The raising of tax thresholds is one of the great achievements of this government.
Yes , one may be able to target money more carefully, but this involves government deciding who and who is not worthy. Groups with the most sympathy and clout get the most eg single mums, parents using childcare when many get nothing eg a single male over 25 with no parental responsibilities. Its a form of paternal social engineering where government thinks it knows best.
At last we have a change and the higher thresholds are starting to remove one of the great injustices of our society, the poverty trap. I hope the process will continue and the poverty trap got rid off .
@George That change did not come in until after the VAT increase had worked through so it isn’t part of the package that Adam thought was regressive. There were indeed some losers among the poor (mainly those ineligible for benefit but not earning enough to pay but there are almost no winners among high earners.
@Adam Yes. My idea has exactly the same effect as citizens’ income. It’s just a different way of explaining it.

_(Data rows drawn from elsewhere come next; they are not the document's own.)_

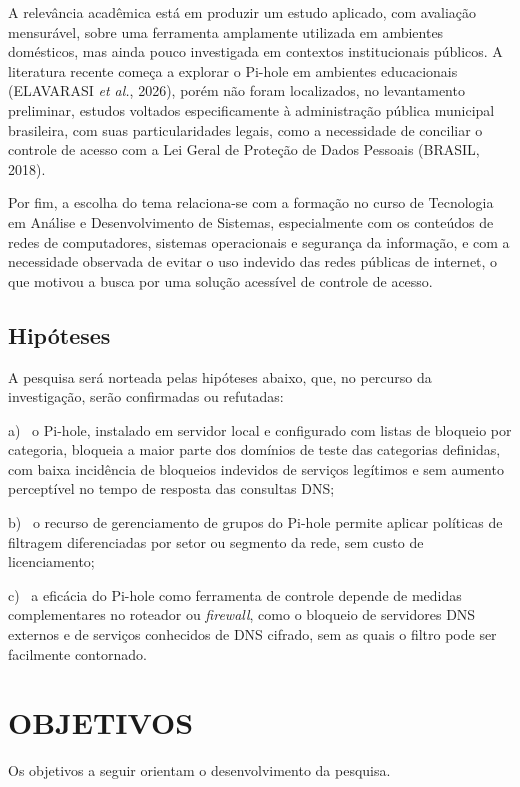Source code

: \documentclass[12pt,a4paper]{article}
\begin{document}
A relevância acadêmica está em produzir um estudo aplicado, com avaliação mensurável, sobre uma ferramenta amplamente utilizada em ambientes domésticos, mas ainda pouco investigada em contextos institucionais públicos. A literatura recente começa a explorar o Pi-hole em ambientes educacionais (ELAVARASI \textit{et al.}, 2026), porém não foram localizados, no levantamento preliminar, estudos voltados especificamente à administração pública municipal brasileira, com suas particularidades legais, como a necessidade de conciliar o controle de acesso com a Lei Geral de Proteção de Dados Pessoais (BRASIL, 2018).

Por fim, a escolha do tema relaciona-se com a formação no curso de Tecnologia em Análise e Desenvolvimento de Sistemas, especialmente com os conteúdos de redes de computadores, sistemas operacionais e segurança da informação, e com a necessidade observada de evitar o uso indevido das redes públicas de internet, o que motivou a busca por uma solução acessível de controle de acesso.

\subsection{Hipóteses}
A pesquisa será norteada pelas hipóteses abaixo, que, no percurso da investigação, serão confirmadas ou refutadas:

{\leftskip=1.25cm\noindent\hangindent=0.6cm a)~ o Pi-hole, instalado em servidor local e configurado com listas de bloqueio por categoria, bloqueia a maior parte dos domínios de teste das categorias definidas, com baixa incidência de bloqueios indevidos de serviços legítimos e sem aumento perceptível no tempo de resposta das consultas DNS;\par}
{\leftskip=1.25cm\noindent\hangindent=0.6cm b)~ o recurso de gerenciamento de grupos do Pi-hole permite aplicar políticas de filtragem diferenciadas por setor ou segmento da rede, sem custo de licenciamento;\par}
{\leftskip=1.25cm\noindent\hangindent=0.6cm c)~ a eficácia do Pi-hole como ferramenta de controle depende de medidas complementares no roteador ou \textit{firewall}, como o bloqueio de servidores DNS externos e de serviços conhecidos de DNS cifrado, sem as quais o filtro pode ser facilmente contornado.\par}
\clearpage
\section{OBJETIVOS}
Os objetivos a seguir orientam o desenvolvimento da pesquisa.
\end{document}
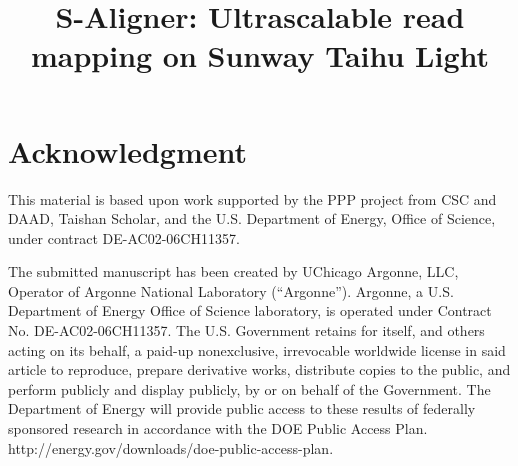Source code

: \documentclass[conference]{IEEEtran}
\begin{document}
\title{S-Aligner: Ultrascalable read mapping on Sunway Taihu Light}
\thispagestyle{plain}
\pagestyle{plain}
\author{
\and
{}
\and
{}
\and
{}
}

\maketitle




\IEEEpeerreviewmaketitle







\section*{Acknowledgment}
This material is based upon work supported by the PPP project from CSC and DAAD, 
Taishan Scholar, and the U.S. Department of Energy, Office of Science, under contract 
DE-AC02-06CH11357.




\vspace{20pt} \footnotesize{The submitted manuscript has been created
  by UChicago Argonne, LLC, Operator of Argonne National Laboratory
  (``Argonne'').  Argonne, a U.S. Department of Energy Office of
  Science laboratory, is operated under Contract
  No. DE-AC02-06CH11357. The U.S. Government retains for itself, and
  others acting on its behalf, a paid-up nonexclusive, irrevocable
  worldwide license in said article to reproduce, prepare derivative
  works, distribute copies to the public, and perform publicly and
  display publicly, by or on behalf of the Government.  The Department
  of Energy will provide public access to these results of federally
  sponsored research in accordance with the DOE Public Access
  Plan. http://energy.gov/downloads/doe-public-access-plan.}
\end{document}
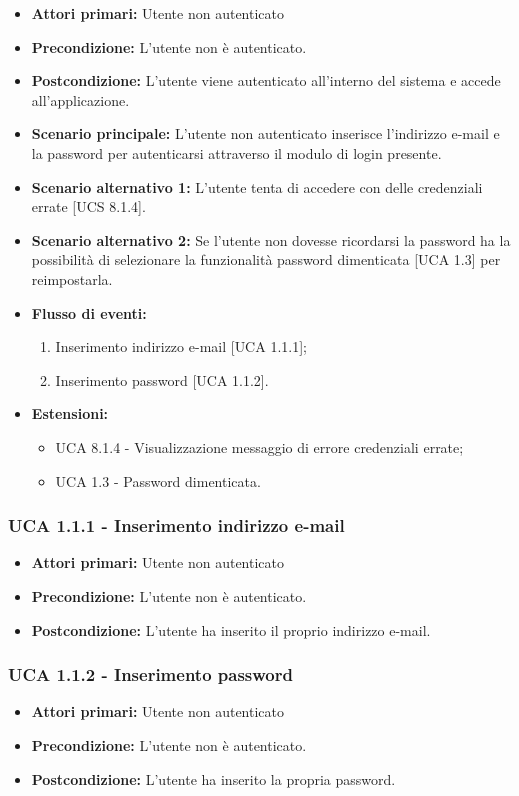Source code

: \begin{itemize}
\item \textbf{Attori primari:} Utente non autenticato
\item \textbf{Precondizione:} L'utente non è autenticato.
\item \textbf{Postcondizione:} L'utente viene autenticato all'interno del sistema e accede all'applicazione.
\item \textbf{Scenario principale:} L'utente non autenticato inserisce l'indirizzo e-mail e la password per autenticarsi attraverso il modulo di login presente.
\item \textbf{Scenario alternativo 1:} L'utente tenta di accedere con delle credenziali errate [UCS 8.1.4].
\item \textbf{Scenario alternativo 2:} Se l'utente non dovesse ricordarsi la password ha la possibilità di selezionare la funzionalità password dimenticata [UCA 1.3] per reimpostarla.
\item \textbf{Flusso di eventi:}
  \begin{enumerate}
        \item Inserimento indirizzo e-mail [UCA 1.1.1];
        \item Inserimento password [UCA 1.1.2].
    \end{enumerate}
\item \textbf{Estensioni:}
	\begin{itemize}
		\item UCA 8.1.4 - Visualizzazione messaggio di errore credenziali errate;
		\item UCA 1.3 - Password dimenticata.
	\end{itemize}
\end{itemize}

\subsubsection{UCA 1.1.1 - Inserimento indirizzo e-mail}%
\begin{itemize}
\item \textbf{Attori primari:} Utente non autenticato
\item \textbf{Precondizione:} L'utente non è autenticato.
\item \textbf{Postcondizione:} L'utente ha inserito il proprio indirizzo e-mail.
\end{itemize}

\subsubsection{UCA 1.1.2 - Inserimento password}%
\begin{itemize}
\item \textbf{Attori primari:} Utente non autenticato
\item \textbf{Precondizione:} L'utente non è autenticato.
\item \textbf{Postcondizione:} L'utente ha inserito la propria password.
\end{itemize}

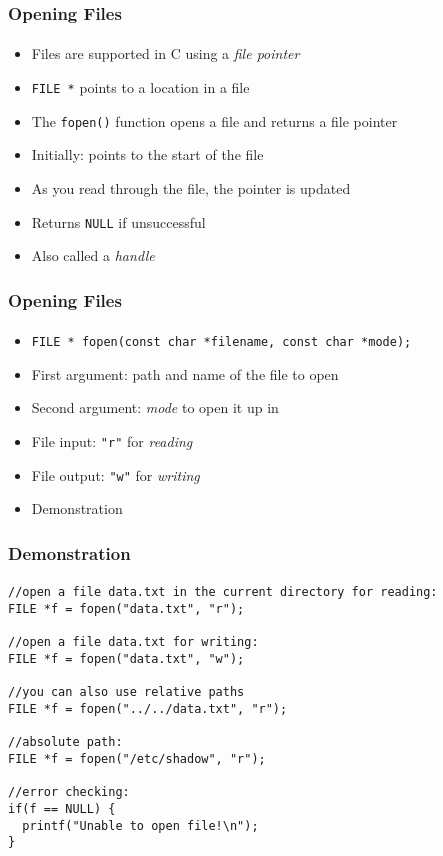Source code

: \documentclass[]{beamer}
\begin{document}
\begin{frame}[fragile]
  \frametitle{Opening Files}
  \framesubtitle{}

\begin{itemize}[<+->]
  \item Files are supported in C using a \emph{file pointer}
  \item \texttt{FILE *} points to a location in a file
  \item The \texttt{fopen()} function opens a file and returns a file pointer
  \item Initially: points to the start of the file
  \item As you read through the file, the pointer is updated
  \item Returns \texttt{NULL} if unsuccessful
  \item Also called a \emph{handle}
\end{itemize}

\end{frame}

\begin{frame}[fragile]
  \frametitle{Opening Files}
  \framesubtitle{}

\begin{itemize}[<+->]
  \item \texttt{FILE * fopen(const char *filename, const char *mode);} 
  \item First argument: path and name of the file to open
  \item Second argument: \emph{mode} to open it up in
  \item File input: \texttt{"r"} for \emph{reading}
  \item File output: \texttt{"w"} for \emph{writing}
  \item Demonstration  
\end{itemize}

\end{frame}

\begin{frame}[fragile]
  \frametitle{Demonstration}
  \framesubtitle{}

\begin{verbatim}
//open a file data.txt in the current directory for reading:
FILE *f = fopen("data.txt", "r");

//open a file data.txt for writing:
FILE *f = fopen("data.txt", "w");

//you can also use relative paths
FILE *f = fopen("../../data.txt", "r");

//absolute path:
FILE *f = fopen("/etc/shadow", "r");

//error checking: 
if(f == NULL) {
  printf("Unable to open file!\n");
}
\end{verbatim}

\end{frame}
\end{document}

@Peter, I like your idea of allowing people to claim back the value of the unused part of the personal allowance. In fact I would be tempted to see if it were possible to go further and make it equal to the living wage. The art would be to ensure the earned income always counted for more than the credit from the unused allowance.
However, I suggest that what ever the changes, they should be fully integrated into the tax system and not be a separate system and subject to all the rigmarole that surrounds the current tax credit and earnings related benefits; a UK taxpayer should only need to complete one set of forms to HMRC every year.
Apologies Adam, I forgot about the Class 2 Small Earnings Exception. It looks to me it starts at £5,725, which is slightly higher than the LEL, but much closer to your figure than mine and most importantly you’ve got all the correct figures in the table in the report!
I agree with raising NI thresholds to the personal allowance, but I am unsure of funding it by increasing NI rates elsewhere. I think there is room to do this for the rich, but I think the middle class pay too much tax as it is.
Thanks, I’ve skimmed through the report twice and it looks like a good piece of work. Well done on getting it published elsewhere (I seen it in the New Statesman too).
@Mick Taylor: the obvious point would be to have pensioners pay NI.
Adam: a great paper-well done.
@ Toby Fenwick – if pensioners pay NI, what is NI ‘for’? It then becomes much closer to a non-income based universal basic per-capita charge for existing.
I agree with Adam that there are problems with extending the personal allowance further.
I am more concerned about what will happen if I lose my job, in this insecure job market.
I know already that I would lose my home due to the cuts to housing benefits, and as George said, the jobseekers allowance would put me in a very difficult situation far below the poverty line and unable to meet even basic living costs. That’s if I can still get a jobseekers allowance – many people tell me they got cut off or were pushed into unpaid work in slave labour conditions – by the job centre!?!
The idea that if I don’t reach earnings above the personal allowance, I can claim back the difference sounds interesting, as long as it is sensibly spaced out on a monthly or weekly basis.